University of Edinburgh's vet school

The Royal (Dick) School of Veterinary Studies (abbreviated as the Dick Vet) is the veterinary school within the College of Medicine and Veterinary Medicine at the University of Edinburgh in Scotland.

The School was ranked first in the UK in the ShanghaiRanking's Global Ranking of Academic Subjects 2022 – Veterinary Sciences, second in the UK by the QS World University Rankings 2023 for Veterinary Science, first in the UK for the sixth year running by the Guardian League Table 2022, and second in the UK for the second year running by the Times and Sunday Times Good University Guide ranking for Veterinary Medicine.

==History==
Originally called the Highland Society's Veterinary School, Edinburgh, the Dick Vet, as it came to be known, was established by William Dick, a former student of the anatomist John Barclay of the Royal College of Surgeons of Edinburgh. The first regular classes at the school were begun in November 1823, although lectures to small groups of students had been provided for four years prior to this date. That first session of regular classes was financed by student fees and a grant from the Highland Society of Scotland at Edinburgh, of which John Barclay was a director. Mary Dick, William's elder sister, was reputed to have been instrumental, from the early days, in the administration of the school.

===Clyde Street===
In 1833, William Dick, who was by then a successful veterinary practitioner and teacher, paid for construction of purpose-built accommodation near the site of his father's forge in a Clyde Street courtyard. William lived adjacent at 15 Clyde Street. (Today Multrees Walk is approximately where Clyde Street was.) This was the base for the school until it moved to its next site at Summerhall in 1916. In 1839, his school officially became a college and William Dick was given the title professor. By the time of Dick's death in 1866, the over 2000 students he had taught were to be found throughout the world. Among them were the founders of veterinary schools in Australia, Canada, Ireland and the United States. On his death, Dick bequeathed his college in trust to the Burgh Council of Edinburgh.

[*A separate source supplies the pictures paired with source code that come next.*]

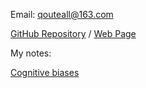 Email: qouteall@163.com

[GitHub Repository](https://github.com/qouteall/qouteall-blog) / [Web Page](https://qouteall.fun/qouteall-blog/)

My notes:

[Cognitive biases](https://qouteall.fun/qouteall-blog/Cognitive-biases)


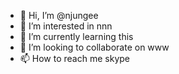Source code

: - 👋 Hi, I’m @njungee
- 👀 I’m interested in nnn
- 🌱 I’m currently learning this
- 💞️ I’m looking to collaborate on www
- 📫 How to reach me skype

<!---
njungee/njungee is a ✨ special ✨ repository because its `README.md` (this file) appears on your GitHub profile.
You can click the Preview link to take a look at your changes.
--->

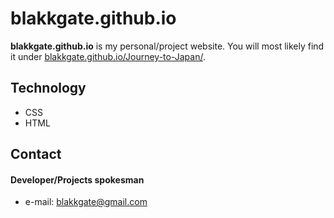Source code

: blakkgate.github.io
======
**blakkgate.github.io** is my personal/project website. You will most likely find it under [blakkgate.github.io/Journey-to-Japan/](blakkgate.github.io/Journey-to-Japan/).

## Technology
* CSS
* HTML

## Contact
#### Developer/Projects spokesman
* e-mail: blakkgate@gmail.com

It was officially named Dick's Veterinary College following a request made by his sister, in 1873, in response to a crisis caused by the establishment of the rival New Veterinary College set up by alumnus and former Principal William Williams. Williams had taken with him the majority of the students, and the library. The two schools existed amicably within 100 m of one another in Edinburgh's New Town until 1904, when the Williams' school moved to Liverpool, England, forming the basis of the University of Liverpool Faculty of Veterinary Science. The Royal (Dick) Veterinary College was incorporated by Act of Parliament in 1906.

===Summerhall===

Orlando Charnock Bradley was principal of the Dick Vet when it moved in 1916 to the south side of Edinburgh, to another purpose-designed building, at Summerhall.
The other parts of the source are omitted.